Molly ran water into a kettle, put it on the stove, and stood over it, fidgeting. “The lecture was free and Cover-Hoover made a point of insisting that she charges nothing for private deprogramming,” Molly said. “It looks like reckless volunteerism of a purely eleemosynary nature. Since it must represent a lot of labor with people who are not by nature a barrel of laughs, I am mystified at the moment. I didn't stay through it all. Partly on account of my misspent youth, I hightailed it when they started chanting.”

Fred fetched himself a beer out of the fridge. “Chanting,” he said. “Right.”

“Victim of Darkness, child of Light,” Molly chanted softly. The kettle squealed. “It's catchy and persuasive, and meaningless, like much that impels the human race to take decisive action.” She put water onto brown crystals and stirred.

Fred poured beer into his coffee mug. “When they say ‘Light,' I presume they mean God?”

“The idea is to replace the formulae for repression with new, positive mantras. You are allowed to think in terms of God and Satan if you wish.”

“Right,” Fred said. “Wash out the brainwashing. God's too male. ‘Light' is better, maybe, for the purpose. Did they work it like AA, everyone having a story to tell?”

“Enough to give us all the cold grues,” Molly said, “for the next forty months. And the stories told were pretty devil-specific. A lot of victims out there.”

Fred said, “As I walked through the highly literate wasteland of Harvard Square earlier, I noticed lots of them go to Harvard.”

“I'm calling Ophelia,” Molly said, “to try to warn her off. This woman is poison. It'll be nine o'clock in Denver. It's going to take a while, so hit your
Men and Memories
again if you want.”

Coming in fifty pages later, Molly said, “The thing about Ophelia is, like Oprah or Roseanne, you understand their intellective processes in the light of the profit motive.

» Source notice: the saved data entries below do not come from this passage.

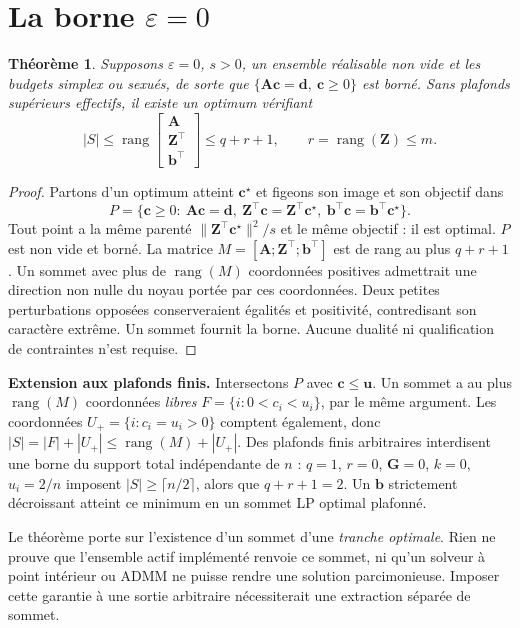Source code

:\documentclass[11pt]{article}
\theoremstyle{plain}
\newtheorem{theoreme}{Théorème}
\newcommand{\tp}{^{\top}}
\newcommand{\bc}{\mathbf{c}}
\newcommand{\bb}{\mathbf{b}}
\newcommand{\bG}{\mathbf{G}}
\newcommand{\bZ}{\mathbf{Z}}
\newcommand{\bA}{\mathbf{A}}
\newcommand{\bd}{\mathbf{d}}
\newcommand{\bu}{\mathbf{u}}
\begin{document}
\section{La borne \texorpdfstring{$\varepsilon = 0$}{eps=0}}\label{sec:eps0}

\begin{theoreme}\label{thm:eps0}
Supposons $\varepsilon=0$, $s>0$, un ensemble réalisable non vide et les budgets simplex ou sexués, de sorte que $\{\bA\bc=\bd,\ \bc\ge0\}$ est borné. Sans plafonds supérieurs effectifs, il existe un optimum vérifiant
\[
 |S|\le\operatorname{rang}\!\begin{bmatrix}\bA\\\bZ\tp\\\bb\tp\end{bmatrix}\le q+r+1,
 \qquad r=\operatorname{rang}(\bZ)\le m.
\]
\end{theoreme}
\begin{proof}
Partons d'un optimum atteint $\bc^\star$ et figeons son image et son objectif dans
\[
 P=\{\bc\ge0:\ \bA\bc=\bd,\ \bZ\tp\bc=\bZ\tp\bc^\star,\ \bb\tp\bc=\bb\tp\bc^\star\}.
\]
Tout point a la même parenté $\|\bZ\tp\bc^\star\|^2/s$ et le même objectif : il est optimal. $P$ est non vide et borné. La matrice $M=[\bA;\bZ\tp;\bb\tp]$ est de rang au plus $q+r+1$. Un sommet avec plus de $\operatorname{rang}(M)$ coordonnées positives admettrait une direction non nulle du noyau portée par ces coordonnées. Deux petites perturbations opposées conserveraient égalités et positivité, contredisant son caractère extrême. Un sommet fournit la borne. Aucune dualité ni qualification de contraintes n'est requise.
\end{proof}

\textbf{Extension aux plafonds finis.} Intersectons $P$ avec $\bc\le\bu$. Un sommet a au plus $\operatorname{rang}(M)$ coordonnées \emph{libres} $F=\{i:0<c_i<u_i\}$, par le même argument. Les coordonnées $U_+=\{i:c_i=u_i>0\}$ comptent également, donc $|S|=|F|+|U_+|\le\operatorname{rang}(M)+|U_+|$. Des plafonds finis arbitraires interdisent une borne du support total indépendante de $n$ : $q=1$, $r=0$, $\bG=0$, $k=0$, $u_i=2/n$ imposent $|S|\ge\lceil n/2\rceil$, alors que $q+r+1=2$. Un $\bb$ strictement décroissant atteint ce minimum en un sommet LP optimal plafonné.

Le théorème porte sur l'existence d'un sommet d'une \emph{tranche optimale}. Rien ne prouve que l'ensemble actif implémenté renvoie ce sommet, ni qu'un solveur à point intérieur ou ADMM ne puisse rendre une solution parcimonieuse. Imposer cette garantie à une sortie arbitraire nécessiterait une extraction séparée de sommet.
\end{document}
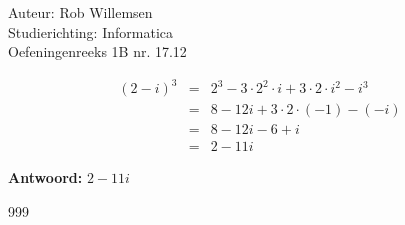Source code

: \documentclass[a4paper]{article}
\begin{document}
\noindent \large Auteur: Rob Willemsen \\
\noindent \large Studierichting: Informatica\\
\noindent \large Oefeningenreeks 1B nr. 17.12\\

\medskip

\normalsize

\begin{eqnarray*}
  (2-i)^3 & = & 2^3 - 3 \cdot 2^2 \cdot i + 3 \cdot 2 \cdot i^2 - i^3 \\
          & = & 8 - 12i + 3 \cdot 2 \cdot (-1) - (-i) \\
          & = & 8 - 12i - 6 + i \\
          & = & 2 - 11i
\end{eqnarray*}

\begin{flushleft}
\textbf{Antwoord:} $2 - 11i$
\end{flushleft}

\begin{thebibliography}{999}
\end{thebibliography}
\end{document}
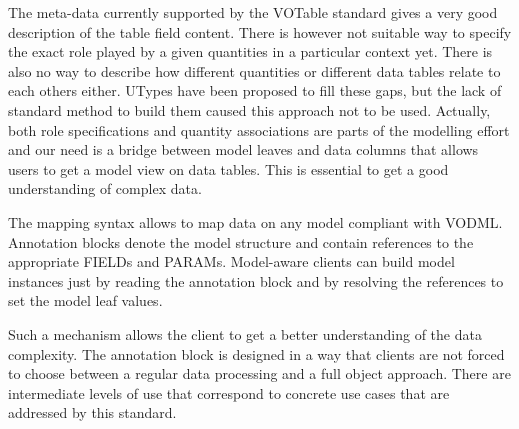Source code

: The meta-data currently supported by the  VOTable standard gives a very good description of the table field content. 
There is however not suitable way to specify the exact role played by a given quantities in a particular context yet.
There is also no way to describe how different quantities or different data tables relate to each others either.
UTypes have been proposed to fill these gaps, but the lack of standard method to build them caused this approach not to be used.
Actually, both role specifications and quantity associations are parts of the modelling effort and our need is a bridge between model leaves and data columns that allows users to get a model view on data tables.
This is essential to get a good  understanding of complex data.

The mapping syntax allows to map data on any model compliant with VODML. 
Annotation blocks denote the model structure and contain references to the appropriate
FIELDs and PARAMs. Model-aware clients can build model instances just by reading the annotation
block and by resolving the references to set the model leaf values. 

Such a mechanism allows the client to get a better understanding of the data complexity.
The annotation block is designed in a way that clients are not forced to choose between a regular data processing and a full object approach.
There are intermediate levels of use that correspond to concrete use cases that are addressed by this standard.



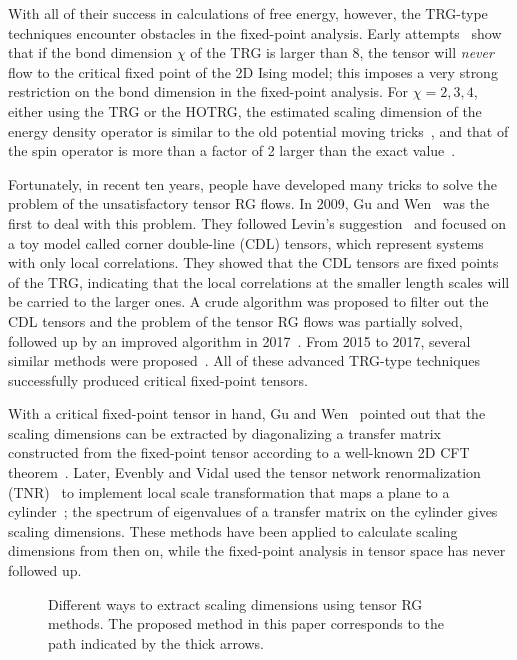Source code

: \documentclass[aps,prr,reprint,superscriptaddress,floatfix]{revtex4-2}
\begin{document}
With all of their success in calculations of free energy, however, the TRG-type techniques encounter obstacles in the fixed-point analysis. 
Early attempts~\cite{Berker2008,aoki2009,meurice2013,kadanoff2014} show that if the bond dimension $\chi$ of the TRG is larger than 8, the tensor will \textit{never} flow to the critical fixed point of the 2D Ising model; this imposes a very strong restriction on the bond dimension in the fixed-point analysis.
For $\chi = 2, 3, 4$, either using the TRG or the HOTRG, the estimated scaling dimension of the energy density operator is similar to the old potential moving tricks~\cite{Berker2008,aoki2009,meurice2013}, and that of the spin operator is more than a factor of 2 larger than the exact value~\cite{kadanoff2014}. 
%

Fortunately, in recent ten years, people have developed many tricks to solve the problem of the unsatisfactory tensor RG flows.
In 2009, Gu and Wen~\cite{GuWen2009} was the first to deal with this problem. 
They followed Levin's suggestion~\cite{trg,LevinTalk} and focused on a toy model called corner double-line (CDL) tensors, which represent systems with only local correlations. 
They showed that the CDL tensors are fixed points of the TRG, indicating that the local correlations at the smaller length scales will be carried to the larger ones. 
A crude algorithm was proposed to filter out the CDL tensors and the problem of the tensor RG flows was partially solved, followed up by an improved algorithm in 2017~\cite{looptnr}. 
From 2015 to 2017, several similar methods were proposed~\cite{tnr,tnralgo,tnrplus}. 
All of these advanced TRG-type techniques successfully produced critical fixed-point tensors. 
%

With a critical fixed-point tensor in hand, Gu and Wen~\cite{GuWen2009} pointed out that the scaling dimensions can be extracted by diagonalizing a transfer matrix constructed from the fixed-point tensor according to a well-known 2D CFT theorem~\cite{cardy1986}. 
Later, Evenbly and Vidal used the tensor network renormalization (TNR)~\cite{tnr,tnralgo} to implement local scale transformation that maps a plane to a cylinder~\cite{EvenblyDilatationOp}; the spectrum of eigenvalues of a transfer matrix on the cylinder gives scaling dimensions.
These methods have been applied to calculate scaling dimensions from then on, while the fixed-point analysis in tensor space has never followed up.
%
\begin{figure}[tb]
    \caption{\label{fig:researchBG}
        Different ways to extract scaling dimensions using tensor RG methods.
        The proposed method in this paper corresponds to the path indicated by the thick arrows.
    }
\end{figure}
\end{document}
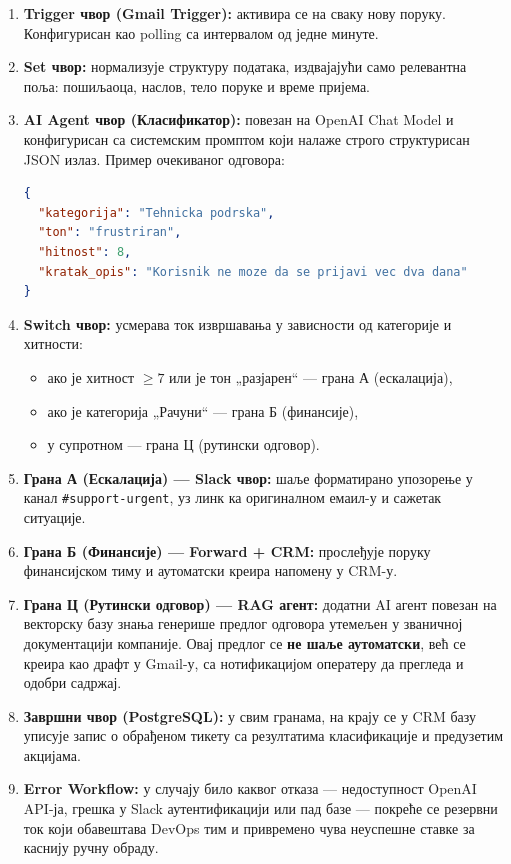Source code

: \begin{enumerate}
    \item \textbf{Trigger чвор (Gmail Trigger):} активира се на сваку
    нову поруку. Конфигурисан као polling са интервалом од једне
    минуте.

    \item \textbf{Set чвор:} нормализује структуру података,
    издвајајући само релевантна поља: пошиљаоца, наслов, тело
    поруке и време пријема.

    \item \textbf{AI Agent чвор (Класификатор):} повезан на OpenAI
    Chat Model и конфигурисан са системским промптом који налаже
    строго структурисан JSON излаз. Пример очекиваног одговора:

\begin{lstlisting}[language=json, caption={Strukturisan izlaz klasifikacionog agenta}]
{
  "kategorija": "Tehnicka podrska",
  "ton": "frustriran",
  "hitnost": 8,
  "kratak_opis": "Korisnik ne moze da se prijavi vec dva dana"
}
\end{lstlisting}

    \item \textbf{Switch чвор:} усмерава ток извршавања у зависности
    од категорије и хитности:
    \begin{itemize}
        \item ако је хитност $\geq 7$ или је тон „разјарен“ —
        грана А (ескалација),
        \item ако је категорија „Рачуни“ — грана Б (финансије),
        \item у супротном — грана Ц (рутински одговор).
    \end{itemize}

    \item \textbf{Грана А (Ескалација) — Slack чвор:} шаље форматирано
    упозорење у канал \texttt{\#support-urgent}, уз линк ка оригиналном
    емаил-у и сажетак ситуације.

    \item \textbf{Грана Б (Финансије) — Forward + CRM:} прослеђује
    поруку финансијском тиму и аутоматски креира напомену у CRM-у.

    \item \textbf{Грана Ц (Рутински одговор) — RAG агент:} додатни AI
    агент повезан на векторску базу знања генерише предлог одговора
    утемељен у званичној документацији компаније. Овај предлог се
    \textbf{не шаље аутоматски}, већ се креира као драфт у Gmail-у,
    са нотификацијом оператеру да прегледа и одобри садржај.

    \item \textbf{Завршни чвор (PostgreSQL):} у свим гранама, на крају
    се у CRM базу уписује запис о обрађеном тикету са резултатима
    класификације и предузетим акцијама.

    \item \textbf{Error Workflow:} у случају било каквог отказа —
    недоступност OpenAI API-ја, грешка у Slack аутентификацији или
    пад базе — покреће се резервни ток који обавештава DevOps тим
    и привремено чува неуспешне ставке за каснију ручну обраду.
\end{enumerate}

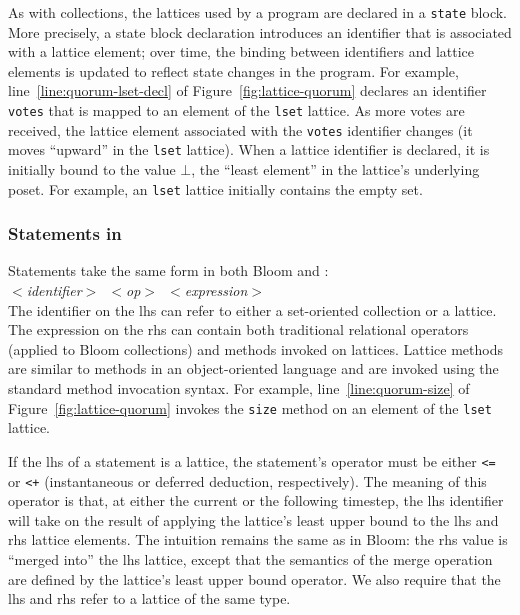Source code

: As with collections, the lattices used by a \lang program are declared in a
\texttt{state} block. More precisely, a state block declaration introduces an
identifier that is associated with a lattice element; over time, the binding
between identifiers and lattice elements is updated to reflect state changes in
the program. For example, line~\ref{line:quorum-lset-decl} of
Figure~\ref{fig:lattice-quorum} declares an identifier \texttt{votes} that is
mapped to an element of the \texttt{lset} lattice. As more votes are received,
the lattice element associated with the \texttt{votes} identifier changes (it
moves ``upward'' in the \texttt{lset} lattice). When a lattice identifier is
declared, it is initially bound to the value $\bot$, the ``least element'' in
the lattice's underlying poset. For example, an \texttt{lset} lattice initially
contains the empty set.

\subsubsection{Statements in \lang}
Statements take the same form in both Bloom and \lang: \\ \noindent
\mbox{\hspace{0.25in}\emph{$<$identifier$>$ $<$op$>$
    $<$expression$>$}}\\ \noindent
The identifier on the lhs can refer to either a set-oriented collection or a
lattice. The expression on the rhs can contain both traditional relational
operators (applied to Bloom collections) and methods invoked on lattices.
Lattice methods are similar to methods in an object-oriented language and are
invoked using the standard method invocation syntax. For example,
line~\ref{line:quorum-size} of Figure~\ref{fig:lattice-quorum} invokes the
\texttt{size} method on an element of the \texttt{lset} lattice.

If the lhs of a statement is a lattice, the statement's operator must be either
\verb|<=| or \verb|<+| (instantaneous or deferred deduction, respectively). The
meaning of this operator is that, at either the current or the following
timestep, the lhs identifier will take on the result of applying the lattice's
least upper bound to the lhs and rhs lattice elements. The intuition remains the
same as in Bloom: the rhs value is ``merged into'' the lhs lattice, except that
the semantics of the merge operation are defined by the lattice's least upper
bound operator. We also require that the lhs and rhs refer to a lattice of the
same type.

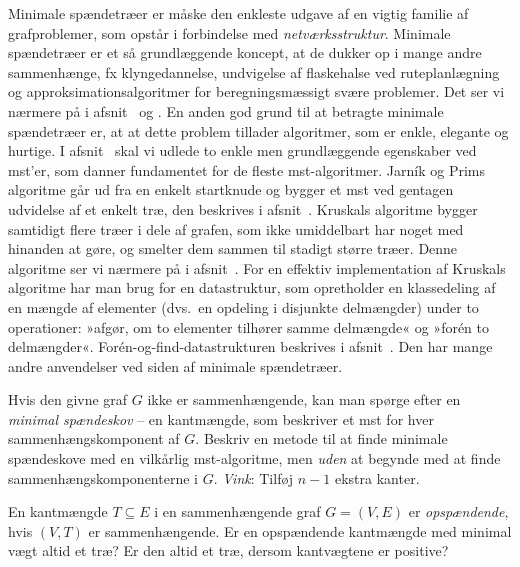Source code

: %
Minimale spændetræer er måske den enkleste udgave af en vigtig familie af grafproblemer, som opstår i forbindelse med \emph{netværksstruktur}.
Minimale spændetræer er et så grundlæggende koncept, at de dukker op i mange andre sammenhænge,
fx klyngedannelse,
undvigelse af flaskehalse ved ruteplanlægning
og approksimationsalgoritmer for beregningsmæssigt svære problemer.
Det ser vi nærmere på i afsnit~ og .
En anden god grund til at betragte  minimale spændetræer er, at at dette problem tillader algoritmer, som er enkle, elegante og hurtige.
I afsnit~ skal vi udlede to enkle men grundlæggende egenskaber ved mst’er, som danner fundamentet for de fleste mst-algoritmer. 
Jarník og Prims algoritme går ud fra en enkelt startknude og bygger et mst ved gentagen udvidelse af et enkelt træ, den beskrives i afsnit~.
Kruskals algoritme bygger samtidigt flere træer i dele af grafen, som ikke umiddelbart har noget med hinanden at gøre, og smelter dem sammen til stadigt større træer.
Denne algoritme ser vi nærmere på  i afsnit~.
For en effektiv implementation af Kruskals algoritme har man brug for en datastruktur, som opretholder en klassedeling af en mængde af elementer (dvs.\ en opdeling i disjunkte delmængder) under to operationer:
»afgør, om to elementer tilhører samme delmængde« og »forén to delmængder«.
Forén-og-find-datastrukturen beskrives i afsnit~.
Den har mange andre anvendelser ved siden af minimale spændetræer.

\begin{exerc}
  Hvis den givne graf $G$ ikke er sammenhængende, kan man spørge efter en 
  \emph{minimal spændeskov} -- en kantmængde, som beskriver et mst for hver sammenhængskomponent af $G$.
  Beskriv en metode til at finde minimale spændeskove med en vilkårlig mst-algoritme, men \emph{uden} at begynde med at finde sammenhængskomponenterne i $G$.
  \emph{Vink}: Tilføj $n-1$ ekstra kanter.
\end{exerc}

\begin{exerc} 
  En kantmængde $T\subseteq E$ i en sammenhængende graf $G=(V,E)$ er \emph{opspændende}, hvis $(V,T)$ er sammenhængende. 
  Er en opspændende kantmængde med minimal vægt altid et træ?
  Er den altid et træ, dersom kantvægtene er positive?
\end{exerc}

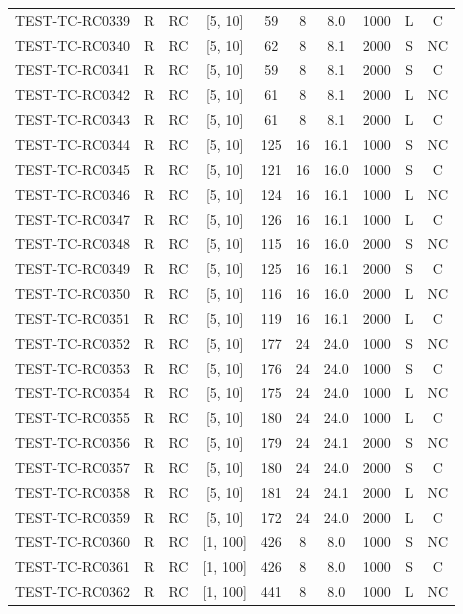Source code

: \begin{longtable}{lccccccccc}
TEST-TC-RC0339 & R & RC & [5, 10] & 59 & 8 & 8.0 & 1000 & L & C \\
TEST-TC-RC0340 & R & RC & [5, 10] & 62 & 8 & 8.1 & 2000 & S & NC \\
TEST-TC-RC0341 & R & RC & [5, 10] & 59 & 8 & 8.1 & 2000 & S & C \\
TEST-TC-RC0342 & R & RC & [5, 10] & 61 & 8 & 8.1 & 2000 & L & NC \\
TEST-TC-RC0343 & R & RC & [5, 10] & 61 & 8 & 8.1 & 2000 & L & C \\
TEST-TC-RC0344 & R & RC & [5, 10] & 125 & 16 & 16.1 & 1000 & S & NC \\
TEST-TC-RC0345 & R & RC & [5, 10] & 121 & 16 & 16.0 & 1000 & S & C \\
TEST-TC-RC0346 & R & RC & [5, 10] & 124 & 16 & 16.1 & 1000 & L & NC \\
TEST-TC-RC0347 & R & RC & [5, 10] & 126 & 16 & 16.1 & 1000 & L & C \\
TEST-TC-RC0348 & R & RC & [5, 10] & 115 & 16 & 16.0 & 2000 & S & NC \\
TEST-TC-RC0349 & R & RC & [5, 10] & 125 & 16 & 16.1 & 2000 & S & C \\
TEST-TC-RC0350 & R & RC & [5, 10] & 116 & 16 & 16.0 & 2000 & L & NC \\
TEST-TC-RC0351 & R & RC & [5, 10] & 119 & 16 & 16.1 & 2000 & L & C \\
TEST-TC-RC0352 & R & RC & [5, 10] & 177 & 24 & 24.0 & 1000 & S & NC \\
TEST-TC-RC0353 & R & RC & [5, 10] & 176 & 24 & 24.0 & 1000 & S & C \\
TEST-TC-RC0354 & R & RC & [5, 10] & 175 & 24 & 24.0 & 1000 & L & NC \\
TEST-TC-RC0355 & R & RC & [5, 10] & 180 & 24 & 24.0 & 1000 & L & C \\
TEST-TC-RC0356 & R & RC & [5, 10] & 179 & 24 & 24.1 & 2000 & S & NC \\
TEST-TC-RC0357 & R & RC & [5, 10] & 180 & 24 & 24.0 & 2000 & S & C \\
TEST-TC-RC0358 & R & RC & [5, 10] & 181 & 24 & 24.1 & 2000 & L & NC \\
TEST-TC-RC0359 & R & RC & [5, 10] & 172 & 24 & 24.0 & 2000 & L & C \\
TEST-TC-RC0360 & R & RC & [1, 100] & 426 & 8 & 8.0 & 1000 & S & NC \\
TEST-TC-RC0361 & R & RC & [1, 100] & 426 & 8 & 8.0 & 1000 & S & C \\
TEST-TC-RC0362 & R & RC & [1, 100] & 441 & 8 & 8.0 & 1000 & L & NC \\

\end{longtable}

But Pheely's sounding as if there's something in it for me as well, which I am not used to. I told her I want no part of whatever she has in mind and she insists: ‘Talk to the Doctor is all I'm asking, honey.'”

She looked over Fred's shoulder at the book. “Incidentally, Ophelia found a painter in Denver, she said. Wants you to know, Fred, because of your interest in the arts. She says this guy is going to be the new Leroy Neiman.